(REQUIRED WORK) Starting at the line that contains "Node 的详细信息](../1000.task-management/2100.get-node-detail.md)。 |", output each line through the end of the data exactly, and nothing more.

(DATASET ENTRIES)

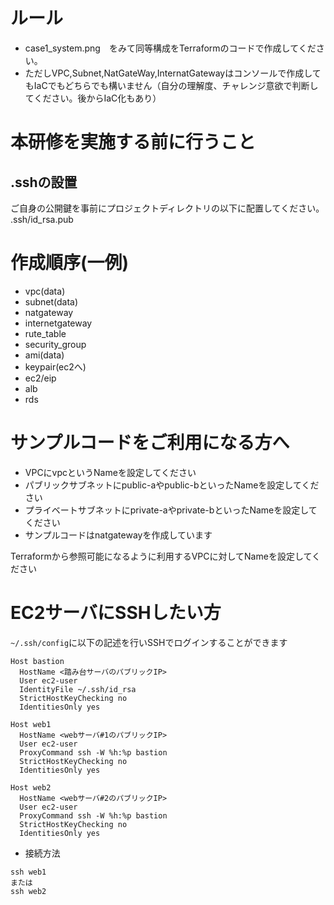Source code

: # ルール
* case1_system.png　をみて同等構成をTerraformのコードで作成してください。
* ただしVPC,Subnet,NatGateWay,InternatGatewayはコンソールで作成してもIaCでもどちらでも構いません（自分の理解度、チャレンジ意欲で判断してください。後からIaC化もあり）

# 本研修を実施する前に行うこと
## .sshの設置
ご自身の公開鍵を事前にプロジェクトディレクトリの以下に配置してください。
.ssh/id_rsa.pub

# 作成順序(一例)
* vpc(data)
* subnet(data)
* natgateway
* internetgateway
* rute_table
* security_group
* ami(data)
* keypair(ec2へ)
* ec2/eip
* alb
* rds

# サンプルコードをご利用になる方へ
* VPCにvpcというNameを設定してください
* パブリックサブネットにpublic-aやpublic-bといったNameを設定してください
* プライベートサブネットにprivate-aやprivate-bといったNameを設定してください
* サンプルコードはnatgatewayを作成しています

Terraformから参照可能になるように利用するVPCに対してNameを設定してください
# EC2サーバにSSHしたい方

`~/.ssh/config`に以下の記述を行いSSHでログインすることができます

```
Host bastion
  HostName <踏み台サーバのパブリックIP>
  User ec2-user
  IdentityFile ~/.ssh/id_rsa
  StrictHostKeyChecking no
  IdentitiesOnly yes

Host web1
  HostName <webサーバ#1のパブリックIP>
  User ec2-user
  ProxyCommand ssh -W %h:%p bastion
  StrictHostKeyChecking no
  IdentitiesOnly yes

Host web2
  HostName <webサーバ#2のパブリックIP>
  User ec2-user
  ProxyCommand ssh -W %h:%p bastion
  StrictHostKeyChecking no
  IdentitiesOnly yes
```

* 接続方法
```
ssh web1
または
ssh web2
```
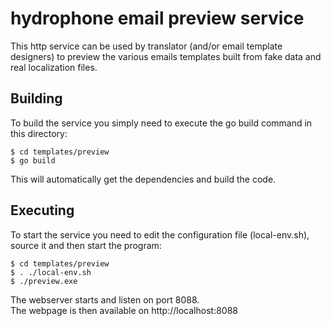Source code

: hydrophone email preview service
==========

This http service can be used by translator (and/or email template designers) to preview the various emails templates built from fake data and real localization files.  

## Building
To build the service you simply need to execute the go build command in this directory:  

```
$ cd templates/preview
$ go build
```
This will automatically get the dependencies and build the code. 


## Executing
To start the service you need to edit the configuration file (local-env.sh), source it and then start the program:

```
$ cd templates/preview
$ . ./local-env.sh
$ ./preview.exe
``` 

The webserver starts and listen on port 8088.  
The webpage is then available on http://localhost:8088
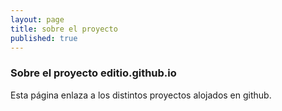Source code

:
 ```yaml
---
layout: page
title: sobre el proyecto
published: true
---
```



### Sobre el proyecto editio.github.io

Esta página enlaza a los distintos proyectos alojados en github.
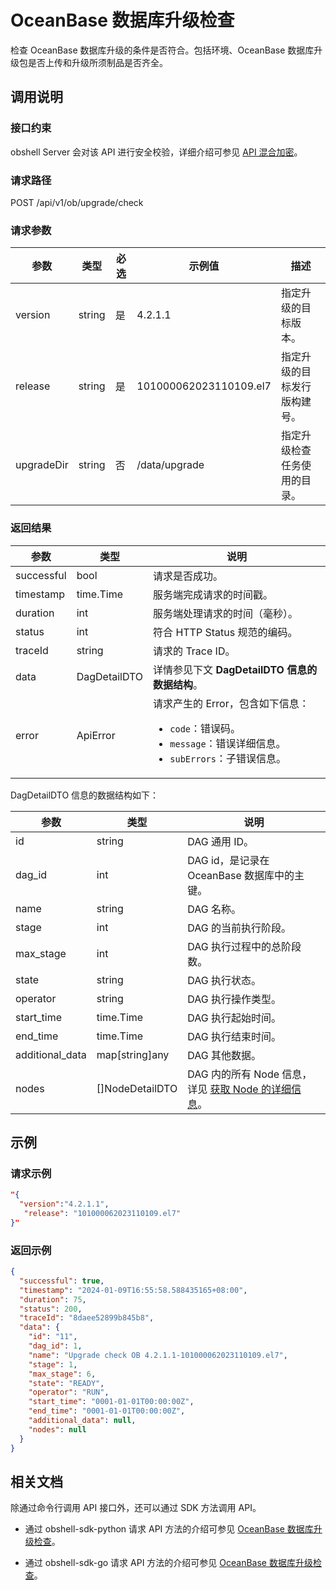 # OceanBase 数据库升级检查

检查 OceanBase 数据库升级的条件是否符合。包括环境、OceanBase 数据库升级包是否上传和升级所须制品是否齐全。

## 调用说明

### 接口约束

obshell Server 会对该 API 进行安全校验，详细介绍可参见 [API 混合加密](../20.api-hybrid-encryption.md)。

### 请求路径

POST /api/v1/ob/upgrade/check

### 请求参数

| 参数 | 类型 | 必选 | 示例值 | 描述 |
| --- | --- | --- | --- | --- |
| version | string | 是 | 4.2.1.1 | 指定升级的目标版本。 |
| release | string | 是 | 101000062023110109.el7 | 指定升级的目标发行版构建号。 |
| upgradeDir | string | 否 | /data/upgrade | 指定升级检查任务使用的目录。 |

### 返回结果

| 参数 | 类型 | 说明 |
| --- | --- | --- |
| successful | bool | 请求是否成功。 |
| timestamp | time.Time | 服务端完成请求的时间戳。 |
| duration | int | 服务端处理请求的时间（毫秒）。 |
| status | int | 符合 HTTP Status 规范的编码。 |
| traceId | string | 请求的 Trace ID。 |
| data | DagDetailDTO | 详情参见下文 **DagDetailDTO 信息的数据结构**。 |
| error | ApiError | 请求产生的 Error，包含如下信息：<ul><li>`code`：错误码。</li><li>`message`：错误详细信息。</li><li>`subErrors`：子错误信息。</li></ul> |

DagDetailDTO 信息的数据结构如下：

| 参数 | 类型 | 说明 |
| --- | --- | --- |
| id | string | DAG 通用 ID。 |
| dag_id | int | DAG id，是记录在 OceanBase 数据库中的主键。 |
| name | string | DAG 名称。 |
| stage | int | DAG 的当前执行阶段。 |
| max_stage | int | DAG 执行过程中的总阶段数。 |
| state | string | DAG 执行状态。 |
| operator | string | DAG 执行操作类型。 |
| start_time | time.Time | DAG 执行起始时间。 |
| end_time | time.Time | DAG 执行结束时间。 |
| additional_data | map[string]any | DAG 其他数据。 |
| nodes | []NodeDetailDTO | DAG 内的所有 Node 信息，详见 [获取 Node 的详细信息](../1000.task-management/2100.get-node-detail.md)。 |

## 示例

### 请求示例

```json
"{
  "version":"4.2.1.1", 
   "release": "101000062023110109.el7"
}"
```

### 返回示例

```json
{
  "successful": true,
  "timestamp": "2024-01-09T16:55:58.588435165+08:00",
  "duration": 75,
  "status": 200,
  "traceId": "8daee52899b845b8",
  "data": {
    "id": "11",
    "dag_id": 1,
    "name": "Upgrade check OB 4.2.1.1-101000062023110109.el7",
    "stage": 1,
    "max_stage": 6,
    "state": "READY",
    "operator": "RUN",
    "start_time": "0001-01-01T00:00:00Z",
    "end_time": "0001-01-01T00:00:00Z",
    "additional_data": null,
    "nodes": null
  }
}
```

## 相关文档

除通过命令行调用 API 接口外，还可以通过 SDK 方法调用 API。

* 通过 obshell-sdk-python 请求 API 方法的介绍可参见 [OceanBase 数据库升级检查](../../500.obshell-sdk-reference/100.python/200.cluster-management/1100.oceanbase-upgrade-check-of-python.md)。

* 通过 obshell-sdk-go 请求 API 方法的介绍可参见 [OceanBase 数据库升级检查](../../500.obshell-sdk-reference/200.go/200.cluster-management/1100.oceanbase-upgrade-check-of-go.md)。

(REPLY TO THE TASK)
| nodes | []NodeDetailDTO | DAG 内的所有 Node 信息，详见 [获取 Node 的详细信息](../1000.task-management/2100.get-node-detail.md)。 |

## 示例

### 请求示例

```json
"{
  "version":"4.2.1.1", 
   "release": "101000062023110109.el7"
}"
```

### 返回示例

```json
{
  "successful": true,
  "timestamp": "2024-01-09T16:55:58.588435165+08:00",
  "duration": 75,
  "status": 200,
  "traceId": "8daee52899b845b8",
  "data": {
    "id": "11",
    "dag_id": 1,
    "name": "Upgrade check OB 4.2.1.1-101000062023110109.el7",
    "stage": 1,
    "max_stage": 6,
    "state": "READY",
    "operator": "RUN",
    "start_time": "0001-01-01T00:00:00Z",
    "end_time": "0001-01-01T00:00:00Z",
    "additional_data": null,
    "nodes": null
  }
}
```

## 相关文档

除通过命令行调用 API 接口外，还可以通过 SDK 方法调用 API。

* 通过 obshell-sdk-python 请求 API 方法的介绍可参见 [OceanBase 数据库升级检查](../../500.obshell-sdk-reference/100.python/200.cluster-management/1100.oceanbase-upgrade-check-of-python.md)。

* 通过 obshell-sdk-go 请求 API 方法的介绍可参见 [OceanBase 数据库升级检查](../../500.obshell-sdk-reference/200.go/200.cluster-management/1100.oceanbase-upgrade-check-of-go.md)。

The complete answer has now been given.